Should it be possible to tell which Datacite records have, or don't have this field simply based on the time of registration? (if any file registered since 4.9.2 should be expected to have it?)

jggautier commented 2 years ago

Maybe! Do the timestamps in the identifierregistered column in the dvobject table show when the object's PID was registered? I think Jim mentioned something similar and I just forgot.

Even still, I found some files published years before the release of 4.9.2 that DataCite had the updated metadata for and that weren't any of the 105 files whose metadata I ran that API endpoint on. That makes me think that this approach of using a timeframe to figure out which file metadata needs to be updated wouldn't be reliable. We would wind up considering some files whose metadata don't need to be updated.

landreev commented 2 years ago

identifierregistered is a boolean, it's either registered or not. But globalidcreatetime is the time stamp of the registration.

landreev commented 2 years ago

As for the files that were published before 4.9.2 that had this field... any chance those are from datasets that had more major versions published since then? From what I saw looking at that code a few days ago, when you were updating that one dataset-worth of files, it looked like we update these metadata records every time a major version is published. The timestamp in dvobject is called "globalidcreatetime", but I believe it's actually the time of the last update, not of the initial registration. (I would need to double-check all these statements).
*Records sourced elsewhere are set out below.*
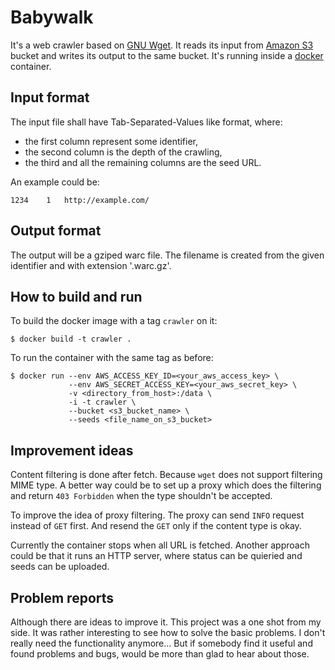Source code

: # Babywalk

It's a web crawler based on [GNU Wget][WgetHomepage]. It reads its input
from [Amazon S3][S3Homepage] bucket and writes its output to the same
bucket. It's running inside a [docker][DockerHomepage] container.

[WgetHomepage]: http://www.gnu.org/software/wget/
[S3Homepage]: https://aws.amazon.com/s3/
[DockerHomepage]: https://www.docker.com/

## Input format

The input file shall have Tab-Separated-Values like format, where:

* the first column represent some identifier,
* the second column is the depth of the crawling,
* the third and all the remaining columns are the seed URL.

An example could be:

    1234    1   http://example.com/

## Output format

The output will be a gziped warc file. The filename is created from
the given identifier and with extension '.warc.gz'.

## How to build and run

To build the docker image with a tag `crawler` on it:

    $ docker build -t crawler .

To run the container with the same tag as before:

    $ docker run --env AWS_ACCESS_KEY_ID=<your_aws_access_key> \
                 --env AWS_SECRET_ACCESS_KEY=<your_aws_secret_key> \
                 -v <directory_from_host>:/data \
                 -i -t crawler \
                 --bucket <s3_bucket_name> \
                 --seeds <file_name_on_s3_bucket>

## Improvement ideas

Content filtering is done after fetch. Because `wget` does not support
filtering MIME type. A better way could be to set up a proxy which does
the filtering and return `403 Forbidden` when the type shouldn't be accepted.

To improve the idea of proxy filtering. The proxy can send `INFO` request
instead of `GET` first. And resend the `GET` only if the content type is
okay.

Currently the container stops when all URL is fetched. Another approach could
be that it runs an HTTP server, where status can be quieried and seeds can be
uploaded.

## Problem reports

Although there are ideas to improve it. This project was a one shot from my
side. It was rather interesting to see how to solve the basic problems.
I don't really need the functionality anymore... But if somebody find it
useful and found problems and bugs, would be more than glad to hear about those.
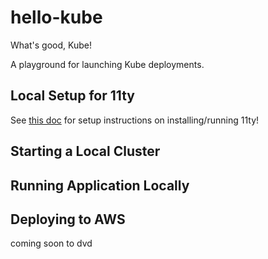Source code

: # hello-kube
What's good, Kube!

A playground for launching Kube deployments.

## Local Setup for 11ty
See [this doc](https://www.11ty.dev/docs/getting-started/) for setup instructions on installing/running 11ty!

## Starting a Local Cluster

## Running Application Locally

## Deploying to AWS
coming soon to dvd
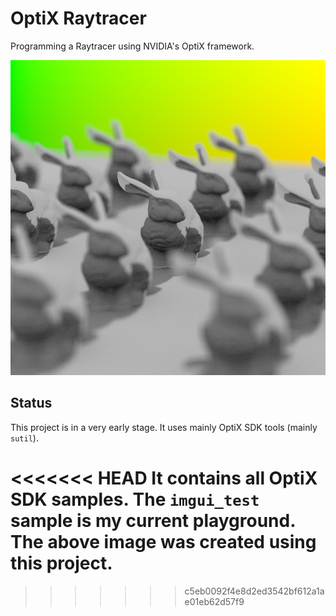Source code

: # OptiX Raytracer

Programming a Raytracer using NVIDIA's OptiX framework.

![Last render](SDK/last_render.png "Current state of the renderer")

## Status

This project is in a very early stage. It uses mainly OptiX SDK tools (mainly `sutil`).

<<<<<<< HEAD
It contains all OptiX SDK samples. The `imgui_test` sample is my current playground.
The above image was created using this project.
=======

>>>>>>> c5eb0092f4e8d2ed3542bf612a1ae01eb62d57f9

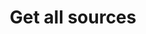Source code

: ---
title: Get all sources
excerpt: ''
api:
  file: source.json
  operationId: getSources
deprecated: false
hidden: false
metadata:
  title: ''
  description: ''
  robots: index
next:
  description: ''
---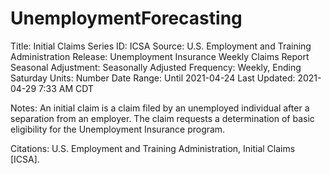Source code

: # UnemploymentForecasting


Title:               Initial Claims
Series ID:           ICSA 
Source:              U.S. Employment and Training Administration
Release:             Unemployment Insurance Weekly Claims Report
Seasonal Adjustment: Seasonally Adjusted
Frequency:           Weekly, Ending Saturday
Units:               Number
Date Range:          Until 2021-04-24
Last Updated:        2021-04-29 7:33 AM CDT

Notes:               An initial claim is a claim filed by an unemployed individual after a
                     separation from an employer. The claim requests a determination of
                     basic eligibility for the Unemployment Insurance program.

Citations: U.S. Employment and Training Administration, Initial Claims [ICSA].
But maybe the approach should be 1) select the files with the timestatmp > 4.9.2, then 2) scrape the datacite metadata records for these, and further select only the ones that definitely don't have the field - ?

landreev commented 2 years ago

(meant to say "the timestatmp < 4.9.2", sorry)

landreev commented 2 years ago

I also had the wrong column name copy-and-pasted in that comment... damn. (corrected)

jggautier commented 2 years ago

As for the files that were published before 4.9.2 that had this field... any chance those are from datasets that had more major versions published since then?

When I queried the database I tried to consider the publication dates of the dataset versions that the files are in, but I was assuming that we send DataCite updated metadata when either minor or major versions are published. (In my comment from the other issue I didn't specify which type of version publication triggers an update.)

But DataCite Search has the metadata for version 1.6 of the dataset at https://doi.org/10.7910/DVN/DDG8SW. Between version 1 and 1.6 the dataset's title and description changed. Doesn't that mean that updated metadata is also sent to DataCite when minor versions are published? That seems more ideal, too.

In any case using globalidcreatetime sounds a lot more straightforward since it's the time of last update to DataCite. If the approach you mentioned gets the metadata updated sooner than waiting for more automated approaches, I'm all for it :)

qqmyers commented 2 years ago

FWIW: From a code perspective, it would probably not be much work to change from updating files only if file PIDs are on to updating if a file has a PID. That may take longer than you want for an initial update but that would make sure any future changes get propagated to existing file Datacite records going forward.

landreev commented 2 years ago

Between version 1 and 1.6 the dataset's title and description changed. Doesn't that mean that updated metadata is also sent to DataCite when minor versions are published? That seems more ideal, too.

I understand that the Datacite metadata for files are only updated when major versions are published. The metadata for the dataset itself are updated whenever any version is published, major or minor. Again, I can double-check.

landreev commented 2 years ago

For the practical purpose of updating these entries for our production files, I can/am willing to help with batching/scripting however we decide to do this. If we are worried about re-enabling file-level registration in production for the period of time it would take to update these records, we could run this update job on a test instance running with a copy of the prod. database.